Microsoft Surface Book is an impressive Windows 10 laptop, but it begs us to ask the question; is the company going against its OEM partners?
The Microsoft Corporation October 6 event turned out to be a surprise for all of us. The company unveiled its first in-house Windows 10 laptop called the Surface Book. Apparently, Microsoft claims that it has been as transparent with its partners regarding the internal hardware efforts as it can be and it wasn’t a surprise to them.
If one looks at Microsoft’s OEM partners, they do not have a choice for now. It wasn’t a surprise for them because Microsoft cleared the air with these partners but that doesn’t mean the Surface Book announcement is going to settle well with them. Panos Panay, Device Chief at Microsoft, certainly made his mission to boast as much as he could about the Surface Book during the event. It was being touted as the ultimate laptop and according to PCWorld he used it four times on stage.
If one looks at the Surface Pro, Microsoft was introducing a new category, a hybrid (a cross between a tablet and a laptop). The company itself pitched the Surface Pro as a tablet that can replace laptop. Hence introducing a Windows laptop, that is not just the best from Microsoft but the best laptop available out there in the market will tick off some.
The OEM partners such as Dell, HP, ASUS, and others rely on their laptop and PC sales. The Surface Book is an announcement to go on an all-out war because it encroaches on OEM territory. For the original equipment manufacturers the short term and even the long term choice is to accept what Microsoft just did and move on. Going head-to-head with Microsoft might not be as viable given there is no established OS that could challenge Windows or OS X. Google’s Chrome OS has been garnering some attention but it is not at that stage to warrant a shift of OEM’s partners from Windows.
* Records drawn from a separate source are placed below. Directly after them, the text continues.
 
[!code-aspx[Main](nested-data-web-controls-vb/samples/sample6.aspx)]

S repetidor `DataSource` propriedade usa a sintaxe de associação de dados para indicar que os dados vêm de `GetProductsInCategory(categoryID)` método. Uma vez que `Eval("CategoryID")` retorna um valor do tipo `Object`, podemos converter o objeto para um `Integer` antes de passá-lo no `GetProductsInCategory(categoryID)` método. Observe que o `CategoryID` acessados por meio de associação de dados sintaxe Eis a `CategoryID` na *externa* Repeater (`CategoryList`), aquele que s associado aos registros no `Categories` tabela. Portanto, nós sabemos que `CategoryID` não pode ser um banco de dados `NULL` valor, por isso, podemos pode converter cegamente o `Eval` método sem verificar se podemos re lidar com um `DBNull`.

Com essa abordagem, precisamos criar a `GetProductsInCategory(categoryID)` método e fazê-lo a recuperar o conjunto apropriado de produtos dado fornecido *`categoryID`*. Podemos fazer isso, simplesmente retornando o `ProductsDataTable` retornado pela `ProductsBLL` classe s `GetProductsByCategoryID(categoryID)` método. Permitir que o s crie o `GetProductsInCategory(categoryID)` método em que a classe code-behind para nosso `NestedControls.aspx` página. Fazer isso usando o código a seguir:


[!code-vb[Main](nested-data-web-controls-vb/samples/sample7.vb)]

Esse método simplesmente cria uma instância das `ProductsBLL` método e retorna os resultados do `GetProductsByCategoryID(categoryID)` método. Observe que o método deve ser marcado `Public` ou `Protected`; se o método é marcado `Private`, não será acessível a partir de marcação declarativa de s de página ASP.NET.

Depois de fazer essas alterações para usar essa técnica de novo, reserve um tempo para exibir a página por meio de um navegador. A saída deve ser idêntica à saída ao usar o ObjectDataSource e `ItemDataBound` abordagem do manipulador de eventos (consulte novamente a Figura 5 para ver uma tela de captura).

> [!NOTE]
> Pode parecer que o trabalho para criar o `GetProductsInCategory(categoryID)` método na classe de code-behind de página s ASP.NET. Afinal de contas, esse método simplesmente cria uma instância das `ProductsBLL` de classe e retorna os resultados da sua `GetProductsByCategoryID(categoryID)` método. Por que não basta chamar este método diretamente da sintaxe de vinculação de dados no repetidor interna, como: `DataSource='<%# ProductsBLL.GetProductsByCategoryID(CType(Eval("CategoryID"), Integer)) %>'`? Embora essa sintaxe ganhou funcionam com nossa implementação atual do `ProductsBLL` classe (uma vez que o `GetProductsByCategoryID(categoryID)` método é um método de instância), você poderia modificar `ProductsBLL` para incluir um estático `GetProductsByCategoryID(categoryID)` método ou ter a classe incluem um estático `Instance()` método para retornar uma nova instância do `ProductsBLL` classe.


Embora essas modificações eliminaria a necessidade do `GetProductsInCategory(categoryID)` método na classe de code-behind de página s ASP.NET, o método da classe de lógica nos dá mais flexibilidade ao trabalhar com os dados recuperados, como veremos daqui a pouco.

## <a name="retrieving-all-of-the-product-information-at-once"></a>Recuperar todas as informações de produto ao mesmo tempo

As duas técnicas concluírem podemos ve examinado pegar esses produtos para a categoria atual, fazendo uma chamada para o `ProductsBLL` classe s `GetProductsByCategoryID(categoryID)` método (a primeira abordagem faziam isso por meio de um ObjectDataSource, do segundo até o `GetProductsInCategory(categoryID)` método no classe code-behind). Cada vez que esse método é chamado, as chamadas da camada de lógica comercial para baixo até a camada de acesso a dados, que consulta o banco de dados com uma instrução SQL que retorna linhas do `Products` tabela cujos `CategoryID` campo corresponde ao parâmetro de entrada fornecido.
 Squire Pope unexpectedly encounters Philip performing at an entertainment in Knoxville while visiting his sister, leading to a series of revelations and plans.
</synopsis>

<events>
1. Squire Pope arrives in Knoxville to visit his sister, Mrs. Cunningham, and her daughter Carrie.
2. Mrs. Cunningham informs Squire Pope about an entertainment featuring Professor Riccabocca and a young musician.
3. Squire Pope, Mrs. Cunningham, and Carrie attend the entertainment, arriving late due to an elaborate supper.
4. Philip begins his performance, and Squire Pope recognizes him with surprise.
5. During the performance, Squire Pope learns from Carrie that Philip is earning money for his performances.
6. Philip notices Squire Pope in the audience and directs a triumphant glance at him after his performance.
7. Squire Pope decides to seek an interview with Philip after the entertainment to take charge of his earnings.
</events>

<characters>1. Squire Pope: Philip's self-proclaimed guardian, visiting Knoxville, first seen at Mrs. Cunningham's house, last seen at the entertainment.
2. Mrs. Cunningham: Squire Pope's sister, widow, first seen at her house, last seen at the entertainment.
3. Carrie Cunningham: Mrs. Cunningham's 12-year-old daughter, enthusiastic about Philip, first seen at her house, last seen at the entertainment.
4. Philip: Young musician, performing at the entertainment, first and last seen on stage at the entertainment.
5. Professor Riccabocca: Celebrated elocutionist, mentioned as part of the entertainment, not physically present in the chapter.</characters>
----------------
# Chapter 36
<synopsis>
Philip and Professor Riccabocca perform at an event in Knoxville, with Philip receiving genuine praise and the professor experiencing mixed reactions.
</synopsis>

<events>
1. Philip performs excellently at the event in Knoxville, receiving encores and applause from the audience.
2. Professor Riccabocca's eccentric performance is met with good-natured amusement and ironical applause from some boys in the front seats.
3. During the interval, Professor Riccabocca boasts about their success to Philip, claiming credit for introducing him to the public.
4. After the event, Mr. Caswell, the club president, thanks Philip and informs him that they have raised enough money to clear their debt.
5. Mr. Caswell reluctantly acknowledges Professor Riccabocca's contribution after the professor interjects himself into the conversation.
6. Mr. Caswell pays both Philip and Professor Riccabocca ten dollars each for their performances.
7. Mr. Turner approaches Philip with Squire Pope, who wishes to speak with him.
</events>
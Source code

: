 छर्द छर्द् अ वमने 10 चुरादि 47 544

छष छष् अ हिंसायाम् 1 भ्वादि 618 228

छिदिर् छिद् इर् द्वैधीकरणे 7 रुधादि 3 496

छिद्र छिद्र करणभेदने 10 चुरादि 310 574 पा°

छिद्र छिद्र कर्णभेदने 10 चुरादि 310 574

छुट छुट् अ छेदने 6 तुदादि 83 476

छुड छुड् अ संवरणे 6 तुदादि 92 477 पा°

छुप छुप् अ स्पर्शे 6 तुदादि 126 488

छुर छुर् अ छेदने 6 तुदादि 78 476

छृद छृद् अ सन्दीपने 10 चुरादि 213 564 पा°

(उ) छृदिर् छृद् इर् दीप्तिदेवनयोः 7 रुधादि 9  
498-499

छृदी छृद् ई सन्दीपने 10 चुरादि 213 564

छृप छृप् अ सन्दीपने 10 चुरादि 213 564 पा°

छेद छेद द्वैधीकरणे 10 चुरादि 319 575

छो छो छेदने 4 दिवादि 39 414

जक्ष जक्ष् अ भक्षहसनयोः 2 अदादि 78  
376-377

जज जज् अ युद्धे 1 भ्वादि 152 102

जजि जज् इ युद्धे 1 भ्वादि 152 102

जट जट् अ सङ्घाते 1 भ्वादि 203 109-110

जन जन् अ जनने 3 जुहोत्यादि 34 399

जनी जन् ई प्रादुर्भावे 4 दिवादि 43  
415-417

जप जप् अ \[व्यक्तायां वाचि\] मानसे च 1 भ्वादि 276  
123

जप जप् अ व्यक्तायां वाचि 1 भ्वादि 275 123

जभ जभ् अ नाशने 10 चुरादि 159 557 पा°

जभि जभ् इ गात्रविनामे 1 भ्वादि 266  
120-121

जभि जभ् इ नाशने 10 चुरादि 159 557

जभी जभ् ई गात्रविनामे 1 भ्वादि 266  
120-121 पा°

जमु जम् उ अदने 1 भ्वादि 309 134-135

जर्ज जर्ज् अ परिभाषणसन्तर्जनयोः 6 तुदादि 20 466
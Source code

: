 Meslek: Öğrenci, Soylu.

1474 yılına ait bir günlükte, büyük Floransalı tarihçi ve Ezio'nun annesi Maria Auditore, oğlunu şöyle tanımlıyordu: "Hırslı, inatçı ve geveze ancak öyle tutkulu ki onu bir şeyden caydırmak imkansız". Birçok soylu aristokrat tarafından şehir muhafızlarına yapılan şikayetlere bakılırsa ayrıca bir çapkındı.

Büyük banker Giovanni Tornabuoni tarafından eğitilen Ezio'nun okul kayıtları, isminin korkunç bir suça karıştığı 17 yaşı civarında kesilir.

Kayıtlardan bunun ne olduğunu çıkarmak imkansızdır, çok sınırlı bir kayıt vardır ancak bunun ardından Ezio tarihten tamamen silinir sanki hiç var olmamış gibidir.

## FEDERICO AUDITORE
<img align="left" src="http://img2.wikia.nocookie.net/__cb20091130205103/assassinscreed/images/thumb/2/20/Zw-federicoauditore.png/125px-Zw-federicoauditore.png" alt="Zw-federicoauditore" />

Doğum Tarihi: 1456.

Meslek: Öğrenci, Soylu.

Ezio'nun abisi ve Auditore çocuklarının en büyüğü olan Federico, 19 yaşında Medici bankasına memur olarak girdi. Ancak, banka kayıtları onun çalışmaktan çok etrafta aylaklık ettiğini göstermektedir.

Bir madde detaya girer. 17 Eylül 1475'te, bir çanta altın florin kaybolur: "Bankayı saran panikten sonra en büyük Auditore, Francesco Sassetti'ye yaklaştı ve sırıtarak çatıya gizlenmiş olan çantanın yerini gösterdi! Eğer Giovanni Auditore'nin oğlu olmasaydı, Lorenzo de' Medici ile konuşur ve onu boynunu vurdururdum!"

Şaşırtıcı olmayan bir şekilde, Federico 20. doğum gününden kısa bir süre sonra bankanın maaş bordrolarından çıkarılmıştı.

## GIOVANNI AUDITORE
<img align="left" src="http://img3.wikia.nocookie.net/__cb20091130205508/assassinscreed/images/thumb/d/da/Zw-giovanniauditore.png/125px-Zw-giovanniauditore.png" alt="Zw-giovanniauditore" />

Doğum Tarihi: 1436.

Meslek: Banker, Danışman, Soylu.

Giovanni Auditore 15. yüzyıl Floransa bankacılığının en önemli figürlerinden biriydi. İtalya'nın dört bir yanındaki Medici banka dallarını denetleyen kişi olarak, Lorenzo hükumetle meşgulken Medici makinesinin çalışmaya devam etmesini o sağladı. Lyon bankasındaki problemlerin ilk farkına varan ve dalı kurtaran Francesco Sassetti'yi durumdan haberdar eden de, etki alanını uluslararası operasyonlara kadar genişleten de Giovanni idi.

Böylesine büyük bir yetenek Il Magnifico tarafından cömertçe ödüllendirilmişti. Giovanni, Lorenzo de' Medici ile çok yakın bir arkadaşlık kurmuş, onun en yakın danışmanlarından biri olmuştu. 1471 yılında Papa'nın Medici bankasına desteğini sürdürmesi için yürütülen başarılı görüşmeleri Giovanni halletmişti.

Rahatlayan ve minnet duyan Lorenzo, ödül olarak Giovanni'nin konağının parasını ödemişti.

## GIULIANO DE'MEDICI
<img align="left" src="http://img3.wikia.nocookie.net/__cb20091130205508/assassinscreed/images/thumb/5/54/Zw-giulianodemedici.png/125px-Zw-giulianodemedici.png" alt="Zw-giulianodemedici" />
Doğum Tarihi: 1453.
To an outsider this would be the result of healthy competition that pushed Microsoft to introduce such a premium offering that it leaves the OEM partners scrambling to come up with their own laptops. Dell XPS 13 and 15 are considered to be the best Windows 10 offerings with infinity displays on the market. The Surface Book might eat into Dell’s offering but it shouldn’t affect a lot.
This is because an entry-level Surface Book starts at $1,500 and most Windows users do not use a laptop above that price tag as their daily driver. Microsoft’s Windows and Devices VP, Terry Myerson, wants to calm the OEM partners. He thinks that Microsoft’s offerings are in no way an attempt to compete with its partners. Instead the company wants customers to have more options with good hardware to be the compelling reason to opt for Windows 10. Microsoft here is thinking about its billion Windows 10 devices goal, hence the introduction of a Surface line.
The main competition according to Microsoft here is Apple, the MacBook Pro to be exact. Apple’s premium laptop offering is what’s got Microsoft interested and the Surface Book is directed at that. Aiming at Apple’s share of the market might be a bit ludicrous given that hardware is just one part of the equation. There is the software ecosystem which needs to be taken into account and comparing Windows 10 to OS X is an Apples to Oranges comparison.
Still the OEM partners that Microsoft has on-board might still be unhappy with the move. It sends them a message that Microsoft considers the current available hardware not up to the mark for its Windows 10 customers and felt the need to introduce its own. Partners such as Acer and Toshiba operate at the mid-tier laptop category but the pressure is on to innovate and compete with Microsoft and still be its OEM to survive in the market. The PC sales do not look quite optimistic and are down 7.7% in the third quarter, according to Gartner and the launch of Windows 10 has done nothing to put a stop to that. Will it be wise for Microsoft to compete with its own OEM partners and Apple for a market that is witnessing a decline?